Car makers such as Maruti Suzuki India and Hyundai Motor see
huge growth in India, set to become the world's third-largest auto market by
2020 as millions buy their first new car. Price tags can be as low as $3,000
for a new Tata Motors' Nano mini-car. India is also becoming a low-cost export hub for global car
makers such as General Motors and Ford Motor. As the sector expands, some of the work is sub-contracted
out to small factories operating on paper-thin margins, where poor contract
workers often have little or no access to safety equipment or health benefits,
industry experts say. "Undoubtedly, the workforce of suppliers, especially at
the bottom of the chain, are paying for the growth in the auto industry,"

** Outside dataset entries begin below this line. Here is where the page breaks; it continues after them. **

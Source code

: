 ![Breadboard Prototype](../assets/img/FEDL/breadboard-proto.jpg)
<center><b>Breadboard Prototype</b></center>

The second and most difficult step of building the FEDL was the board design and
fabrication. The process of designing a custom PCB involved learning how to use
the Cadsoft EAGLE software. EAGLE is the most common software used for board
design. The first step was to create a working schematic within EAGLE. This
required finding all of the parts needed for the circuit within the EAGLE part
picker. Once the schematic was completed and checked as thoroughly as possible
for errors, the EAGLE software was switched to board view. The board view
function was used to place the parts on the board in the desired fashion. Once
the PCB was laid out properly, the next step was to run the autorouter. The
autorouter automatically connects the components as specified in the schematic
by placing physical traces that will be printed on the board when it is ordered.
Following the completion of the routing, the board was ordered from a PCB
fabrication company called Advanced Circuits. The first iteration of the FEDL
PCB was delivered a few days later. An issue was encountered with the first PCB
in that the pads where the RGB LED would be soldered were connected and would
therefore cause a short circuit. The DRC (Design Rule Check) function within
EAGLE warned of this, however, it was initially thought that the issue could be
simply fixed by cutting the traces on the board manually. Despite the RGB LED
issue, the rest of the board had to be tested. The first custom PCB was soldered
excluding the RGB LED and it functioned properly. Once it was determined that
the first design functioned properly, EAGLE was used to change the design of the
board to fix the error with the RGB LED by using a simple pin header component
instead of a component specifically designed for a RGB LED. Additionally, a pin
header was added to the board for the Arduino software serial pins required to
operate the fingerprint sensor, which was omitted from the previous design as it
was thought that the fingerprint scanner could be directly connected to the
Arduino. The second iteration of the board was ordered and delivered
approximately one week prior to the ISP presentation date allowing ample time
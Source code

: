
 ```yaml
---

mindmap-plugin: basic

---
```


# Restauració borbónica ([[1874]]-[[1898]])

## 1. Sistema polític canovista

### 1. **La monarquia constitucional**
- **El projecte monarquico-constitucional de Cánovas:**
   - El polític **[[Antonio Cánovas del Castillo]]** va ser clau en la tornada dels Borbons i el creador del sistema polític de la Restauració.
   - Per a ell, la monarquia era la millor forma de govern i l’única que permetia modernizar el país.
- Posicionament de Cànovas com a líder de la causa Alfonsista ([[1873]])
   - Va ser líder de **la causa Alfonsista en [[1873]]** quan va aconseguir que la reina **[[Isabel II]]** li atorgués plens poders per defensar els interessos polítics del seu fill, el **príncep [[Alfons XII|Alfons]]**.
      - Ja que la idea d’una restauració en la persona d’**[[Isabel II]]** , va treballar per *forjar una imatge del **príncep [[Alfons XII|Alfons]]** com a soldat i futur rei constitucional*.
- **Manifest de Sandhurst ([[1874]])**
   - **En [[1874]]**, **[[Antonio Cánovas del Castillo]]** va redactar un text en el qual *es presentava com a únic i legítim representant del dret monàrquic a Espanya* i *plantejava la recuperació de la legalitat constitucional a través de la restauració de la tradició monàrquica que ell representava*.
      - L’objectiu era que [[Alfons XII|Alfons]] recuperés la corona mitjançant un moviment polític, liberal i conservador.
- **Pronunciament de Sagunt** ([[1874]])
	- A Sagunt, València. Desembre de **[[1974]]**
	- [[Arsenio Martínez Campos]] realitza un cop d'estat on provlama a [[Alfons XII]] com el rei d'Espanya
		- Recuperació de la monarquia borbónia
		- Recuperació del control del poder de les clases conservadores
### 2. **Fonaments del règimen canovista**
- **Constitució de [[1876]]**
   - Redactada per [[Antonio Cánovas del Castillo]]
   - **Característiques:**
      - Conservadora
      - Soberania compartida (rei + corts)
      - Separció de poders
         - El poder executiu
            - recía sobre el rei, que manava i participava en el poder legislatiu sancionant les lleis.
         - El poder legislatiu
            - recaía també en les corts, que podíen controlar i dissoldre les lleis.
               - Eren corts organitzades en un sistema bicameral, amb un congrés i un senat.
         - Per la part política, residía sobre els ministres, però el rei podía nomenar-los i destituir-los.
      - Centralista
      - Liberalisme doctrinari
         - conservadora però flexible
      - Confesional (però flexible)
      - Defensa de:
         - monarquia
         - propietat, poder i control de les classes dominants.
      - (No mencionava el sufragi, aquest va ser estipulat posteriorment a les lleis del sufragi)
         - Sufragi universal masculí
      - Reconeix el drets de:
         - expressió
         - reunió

said Puneet Gupta, associate director at consultant IHS Automotive. But with
more focus on quality and with India becoming an export hub working conditions
would improve, he added.
Car makers say they conduct audits at their main suppliers,
but it is not possible to check all the smaller companies that may be
outsourced work. A Maruti spokesman said the company conducts safety and
quality audits at its 400 direct suppliers and shares best shopfloor practices,
including those related to safety and working conditions. Ford India and Hyundai, which manufacture cars in the
southern state of Tamil Nadu, far from the Manesar hub, did not respond to an
email seeking comment.
LACK OF TRAINING, INSPECTIONS
A report by non-profit organisations Agrasar and Safe in
India on safeguarding workers in the auto hub of Gurgaon and Manesar, outside
Delhi, said most accidents occurred due to lack of training and safety
inspections and poor machine maintenance. The region - some 50 km (31 miles) south of the capital and
home to top car maker Maruti Suzuki along with hundreds of small factories -
employs 80,000 workers, but there are only about 35 to 40 inspectors in total
to monitor all industries in the area.
A senior official in the state labour department said
inspections happened once a year, or when a worker reported an accident - the
leading cause of which was violations of safety rules such as having sensors or
guards on machines, he said. Every year, more than 1,000 workers in the auto hub, most
below 23 years of age, are injured seriously and lose their livelihoods, the
report said. "Factory owners train people for a day or two and get
them to operate machines. It is all about meeting targets," said Prerit
Rana, founder of Agrasar, that helps rehabilitate injured workers.
POOR WORKING CONDITIONS
The village of Mujesar in Faridabad, south of Delhi, is a
labyrinth of auto part workshops, many operating in residential areas where
most manufacturing is banned. In one of the hole-in-the-wall workshops, made up
of two small rooms with a window the size of a computer screen for ventilation,
Reet Lal coats metal parts with anti-rust chemicals, earning him 8,500 rupees
($125) a month. With a glove only in one hand and no mask, Lal endures
nauseating smells for 12 hours a day to complete work outsourced by a firm
whose website says it makes parts for Maruti, Tata Motors and GM.
A Tata Motors spokeswoman said it no longer sources from the
supplier due to poor quality of products. GM India said it did not source parts
from that supplier. Kamala, a 30-year-old worker at another small workshop in
Faridabad, spends hours on a wooden stool labouring over a rusted drilling
machine. "My life is hell," said Kamala, a mother-of-two
who spends part of about $2.50 she earns a day to treat chronic backache.
"I hope my children don't have to go through the same."